Published by the Freedom From Religion Foundation, Inc.

FFRF 36th annual convention award — Emperor Has No Clothes

Savage’s ‘perfect Catholic family’ fell apart fast

Acclaimed author, gay rights advocate and nationally syndicated columnist Dan Savage graciously accepted FFRF’s Emperor Has No Clothes Award at the 36th national convention in September 2013 in Madison, Wis., where he gave these remarks (edited for print).

By Dan Savage

In the early 1980s, the Catholic cable channel in Chicago did a special on my family because we were the “perfect Catholic family.” My dad was an ordained deacon and my mom was a lay minister. They ran Catholic marriage encounter sessions in Illinois and Wisconsin and Indiana. All four of their children had been confirmed in the church. I was in the seminary. I was going to be a priest.

My dad was also a Chicago homicide detective. So, sort of a “gun in the pulpit” perfect Catholic family special. Two years later, sitting around the kitchen table with my mom and my siblings, we laughed at the idea of the television program returning and doing a “Where are they now?” special. My father had left and divorced my mother and had been defrocked as a deacon. I’d come out of the closet. My brother Billy, my oldest sibling, had gotten a preemptive vasectomy. We had birth control in the house. There had been abortion. My mother was sleeping with a married man.

By that time, when I was 17 or 18, I was a hardcore agnostic because I had a lot of questions. It was my sexuality that brought me into conflict with my faith. I was inquisitive and, ironically, my parents encouraged their kids to question authority. From a very early age, I had been asking the inappropriate or awkward questions.

In some ways I’m so grateful for being gay despite the chaos that that caused when I was 15, 16, 17 years old. If I hadn’t been gay, I sometimes wonder if I would’ve questioned my faith. 

But my sexuality was the thread that  — once I began to pull on it — ultimately unraveled the garment of faith and irrational belief. Not all gay people do that. Some gay people, after realizing their faith is in conflict with their sexuality, move on to some new faith that isn’t in quite as much conflict.

But for me, faith fell apart because I figured that if the church was this wrong about me — well, it stood to reason that the church was wrong about other stuff. The church, this human institution, was pretending to know things that no human being could possibily know.

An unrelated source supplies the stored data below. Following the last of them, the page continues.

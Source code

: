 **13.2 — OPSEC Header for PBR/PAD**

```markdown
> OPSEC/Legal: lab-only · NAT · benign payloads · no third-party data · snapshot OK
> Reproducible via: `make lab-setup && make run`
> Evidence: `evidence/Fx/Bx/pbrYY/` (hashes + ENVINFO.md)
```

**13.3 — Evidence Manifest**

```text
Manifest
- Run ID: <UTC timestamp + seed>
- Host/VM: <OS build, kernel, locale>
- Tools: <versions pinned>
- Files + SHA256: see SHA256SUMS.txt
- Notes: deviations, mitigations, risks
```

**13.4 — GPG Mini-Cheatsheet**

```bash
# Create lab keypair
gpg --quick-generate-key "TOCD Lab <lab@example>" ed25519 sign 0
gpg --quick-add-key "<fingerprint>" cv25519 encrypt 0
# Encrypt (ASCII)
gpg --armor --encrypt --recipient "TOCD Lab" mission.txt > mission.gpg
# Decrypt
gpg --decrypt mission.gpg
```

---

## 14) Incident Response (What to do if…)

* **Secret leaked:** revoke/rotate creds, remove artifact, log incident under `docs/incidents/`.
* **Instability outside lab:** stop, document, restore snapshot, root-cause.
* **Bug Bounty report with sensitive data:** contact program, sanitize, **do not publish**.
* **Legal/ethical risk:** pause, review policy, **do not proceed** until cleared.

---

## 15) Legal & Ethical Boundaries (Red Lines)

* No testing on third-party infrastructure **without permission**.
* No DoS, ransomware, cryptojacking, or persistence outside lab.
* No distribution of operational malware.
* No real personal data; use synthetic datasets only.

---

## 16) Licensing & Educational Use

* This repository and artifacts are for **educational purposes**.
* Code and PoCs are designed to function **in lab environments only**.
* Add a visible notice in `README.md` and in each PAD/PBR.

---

And it’s generally a bad idea to trust people who pretend to know the unknowable, to take things — hugely consequential things — on faith alone. Better to acknowledge the unknowable, embrace ambiguity and think for ourselves — and date boys.

I call myself agnostic or an atheist, but sometimes I have to admit to being an agnosti-theist because, well, I do cross myself on airplanes. I flew here today and crossed myself. I have a superstitious hangover.

Remember Ann Landers? I’m sure all of you do. I was talking to somebody in their 20s just yesterday, and I mentioned Ann Landers and she said “Who?” Sometimes, people in their 20s make me feel as old as I am, which is 49, and also make me feel like slapping them.

Anyway, about 10 years ago, I went to an auction of Ann Landers’ effects. Her daughter, Margo Howard, had packed up her mother’s big condo on Lake Shore Drive in Chicago after she died. I read about the upcoming auction in the paper. Included was the desk on which Landers had written her advice column — for 40 years. And I thought, I want to have that desk. 

I had just gotten a book deal that paid a stupid amount of money, so I called Margo. We’d been on the radio together after Ann died. A producer put us on together to pit us against each other. They thought Margo would talk about how great her mother was and how important and meaningful her column was. And me, being the author of the rudest and dirtiest sex advice column in the world, would dump all over Ann Landers and say that she sucked.

I can be an asshole, but I’m not going to go on a radio program with someone’s grieving daughter and talk about how horrible her mother was. 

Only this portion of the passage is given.